Le bât de Schimel était appuyé contre la muraille, et Coucou Peter, à chaque instant, levait la couverture pour voir si le petit dormait bien.

Schimel et Bruno mâchaient tranquillement leur pitance, et quand la lumière vacillante projetait ses rayons sur les piliers, les lucarnes hérissées de paille, les gerbes pendantes, les charrettes, les hottes à bière et mille objets confus dans l’ombre ; quand elle éclairait la tête calme et méditative de l’illustre docteur, la douce figure de Thérèse, ou la joviale physionomie de Coucou Peter, on aurait dit un vieux tableau de la Bible.

Vers onze heures Mathéus demanda la permission de dormir ; déjà le grand Hans Aden, étendu tout de son long contre le mur, dormait profondément. Dame Thérèse n’avait pas encore sommeil, ni Coucou Peter ; ils continuèrent la conversation à voix basse.

Avant de s’assoupir, maître Frantz entendit la voix du crieur répéter dans le silence : « Onze heures ! onze heures sonnées ! » puis des pas qui s’éloignaient dans la rue, un chien qui aboyait en secouant sa chaîne ; il entr’ouvrit les yeux, et vit l’ombre des oreilles de Schimel qui s’agitait contre le mur, comme les ailes d’un papillon de nuit.

Les servantes de l’auberge des Trois-Roses mettaient la barre et riaient dans le vestibule : ce furent ses dernières impressions.


XI


Le jour répandait ses teintes d’or sous les piliers du hangar, lorsque Frantz Mathéus fut éveillé par des éclats de rire retentissants.

« Ah ! ah ! ah ! voyez-vous, dame Thérèse, s’écriait Coucou Peter, voyez-vous le petit gueux !… A-t-il de la malice, en a-t-il ! je vous dis qu’il se fera pendre… ah ! ah ! ah ! c’est sûr, il se fera pendre. »

Maître Frantz ayant tourné les yeux vers l’endroit d’où partaient ces exclamations joyeuses, vit son disciple près d’un grillage attenant à l’auberge des Trois-Roses. Ce grillage, tapissé d’arbres, était couvert de pêches magnifiques. Coucou Peter tenait une de ces pêches et la présentait au petit, couché dans son bât sur le dos de Schimel ; l’enfant étendait ses petites mains pour la saisir, et le brave ménétrier l’avançait et la retirait en riant jusqu’aux larmes.

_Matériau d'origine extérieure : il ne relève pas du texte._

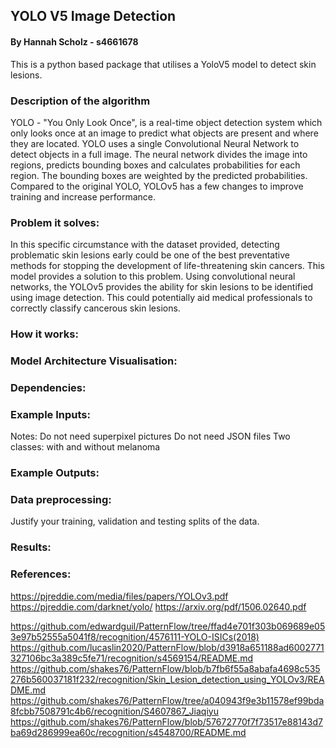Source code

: 
## YOLO V5 Image Detection
#### By Hannah Scholz - s4661678
This is a python based package that utilises a YoloV5 model to detect skin lesions.

### Description of the algorithm
YOLO - "You Only Look Once", is a real-time object detection system which only looks once at an image to predict what 
objects are present and where they are located.
YOLO uses a single Convolutional Neural Network to detect objects in a full image. 
The neural network divides the image into regions, predicts bounding boxes and calculates probabilities for each region.
The bounding boxes are weighted by the predicted probabilities. 
Compared to the original YOLO, YOLOv5 has a few changes to improve training and increase performance.

### Problem it solves:
In this specific circumstance with the dataset provided, detecting problematic skin lesions early could be one of the 
best preventative methods for stopping the development of life-threatening skin cancers.
This model provides a solution to this problem. Using convolutional neural networks, the YOLOv5 provides the ability 
for skin lesions to be identified using image detection. This could potentially aid medical professionals to correctly 
classify cancerous skin lesions.

### How it works:


### Model Architecture Visualisation:


### Dependencies:


### Example Inputs:
Notes:
Do not need superpixel pictures
Do not need JSON files
Two classes: with and without melanoma

### Example Outputs:


### Data preprocessing:
Justify your training, validation and testing splits of the data.

### Results:

### References:
https://pjreddie.com/media/files/papers/YOLOv3.pdf
https://pjreddie.com/darknet/yolo/
https://arxiv.org/pdf/1506.02640.pdf

https://github.com/edwardguil/PatternFlow/tree/ffad4e701f303b069689e053e97b52555a5041f8/recognition/4576111-YOLO-ISICs(2018)
https://github.com/lucaslin2020/PatternFlow/blob/d3918a651188ad6002771327106bc3a389c5fe71/recognition/s4569154/README.md
https://github.com/shakes76/PatternFlow/blob/b7fb6f55a8abafa4698c535276b560037181f232/recognition/Skin_Lesion_detection_using_YOLOv3/README.md
https://github.com/shakes76/PatternFlow/tree/a040943f9e3b11578ef99bda8fcbb7508791c4b6/recognition/S4607867_Jiaqiyu
https://github.com/shakes76/PatternFlow/blob/57672770f7f73517e88143d7ba69d286999ea60c/recognition/s4548700/README.md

Dame Thérèse, de l’autre côté, regardait l’enfant avec un doux sourire ; elle paraissait bien heureuse, et pourtant une vague mélancolie se peignait dans son regard ; le grand Hans Aden, le coude contre la grille, observait gravement cela en fumant sa pipe.

On ne pouvait rien voir de plus charmant que cette petite scène matinale ; il y avait tant de franche gaieté, de bonne humeur et de tendresse empreintes dans les traits de Coucou Peter, que maître Frantz se prit à dire en lui-même : « Quelle honnête figure ! Le voilà qui s’amuse comme un enfant ! Comme il est heureux ! comme son cœur rit ! Ah ! c’est bien le meilleur garçon que je connaisse ! Quel dommage que ses instincts sensuels et son amour désordonné de la chair l’entraînent souvent au-delà de toutes les limites convenables ! »

Tout en pensant ces choses, le bonhomme se levait et secouait la paille de ses habits ; puis il s’avança, et tirant son large feutre, il salua les braves gens et leur souhaita le bonjour.

Dame Thérèse lui répondit par une simple inclination de tête, tant elle était rêveuse ; mais Coucou Peter s’écria :

« Maître Frantz, regardez ce joli enfant… Ah ! Dieu, qu’il nous amuse… dites donc de quelle race il est, pour voir ?

— Cet enfant est de la famille des bouvreuils, répondit Mathéus sans hésiter.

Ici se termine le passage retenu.